# [Task objective]
No images, please. Copy each entry below exactly as it reads.
━━━━━━
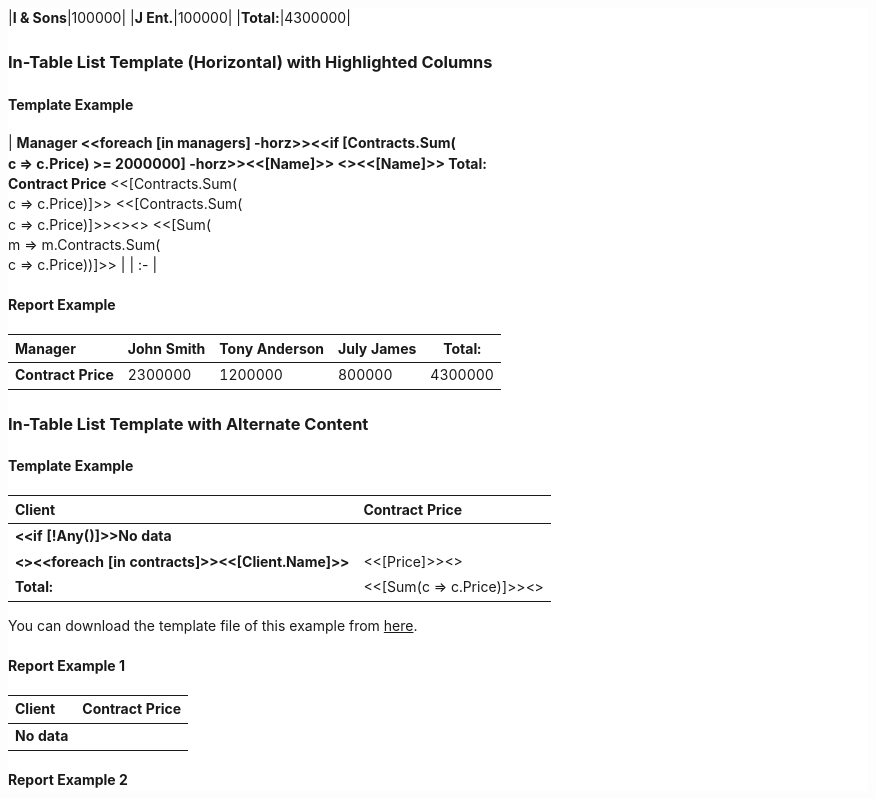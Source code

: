 |**I & Sons**|100000|
|**J Ent.**|100000|
|**Total:**|4300000|

### In-Table List Template (Horizontal) with Highlighted Columns

#### Template Example

| **Manager	<<foreach [in managers] -horz>><<if [Contracts.Sum(**</br>
  **c => c.Price) >= 2000000] -horz>><<[Name]>>	<<else>><<[Name]>>	Total:**</br>
**Contract Price**	<<[Contracts.Sum(</br>
  c => c.Price)]>>	<<[Contracts.Sum(</br>
  c => c.Price)]>><</if>><</foreach>>	<<[Sum(</br>
  m => m.Contracts.Sum(</br>
    c => c.Price))]>> |
| :- |

#### Report Example

| Manager            | John Smith | Tony Anderson | July James | Total:  |
| :----------------- | :--------- | ------------- | ---------- | ------- |
| **Contract Price** | 2300000    | 1200000       | 800000     | 4300000 |

### In-Table List Template with Alternate Content

#### Template Example

|Client|Contract Price|
| :- | :- |
|**<<if [!Any()]>>No data**||
|**<<else>><<foreach [in contracts]>><<[Client.Name]>>**|<<[Price]>><</foreach>>|
|**Total:**|<<[Sum(c => c.Price)]>><</if>>|

You can download the template file of this example from [here](https://github.com/aspose-words/Aspose.Words-for-.NET/blob/master/Examples/Data/Reporting%20engine%20template%20-%20Total.docx).

#### Report Example 1

|Client|Contract Price|
| :- | :- |
|**No data**||

#### Report Example 2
━━━━━━
# [Solution to the problem]
Source code

: |**I & Sons**|100000|
|**J Ent.**|100000|
|**Total:**|4300000|

### In-Table List Template (Horizontal) with Highlighted Columns

#### Template Example

| **Manager	<<foreach [in managers] -horz>><<if [Contracts.Sum(**</br>
  **c => c.Price) >= 2000000] -horz>><<[Name]>>	<<else>><<[Name]>>	Total:**</br>
**Contract Price**	<<[Contracts.Sum(</br>
  c => c.Price)]>>	<<[Contracts.Sum(</br>
  c => c.Price)]>><</if>><</foreach>>	<<[Sum(</br>
  m => m.Contracts.Sum(</br>
    c => c.Price))]>> |
| :- |

#### Report Example

| Manager            | John Smith | Tony Anderson | July James | Total:  |
| :----------------- | :--------- | ------------- | ---------- | ------- |
| **Contract Price** | 2300000    | 1200000       | 800000     | 4300000 |

### In-Table List Template with Alternate Content

#### Template Example

|Client|Contract Price|
| :- | :- |
|**<<if [!Any()]>>No data**||
|**<<else>><<foreach [in contracts]>><<[Client.Name]>>**|<<[Price]>><</foreach>>|
|**Total:**|<<[Sum(c => c.Price)]>><</if>>|

You can download the template file of this example from [here](https://github.com/aspose-words/Aspose.Words-for-.NET/blob/master/Examples/Data/Reporting%20engine%20template%20-%20Total.docx).

#### Report Example 1

|Client|Contract Price|
| :- | :- |
|**No data**||

#### Report Example 2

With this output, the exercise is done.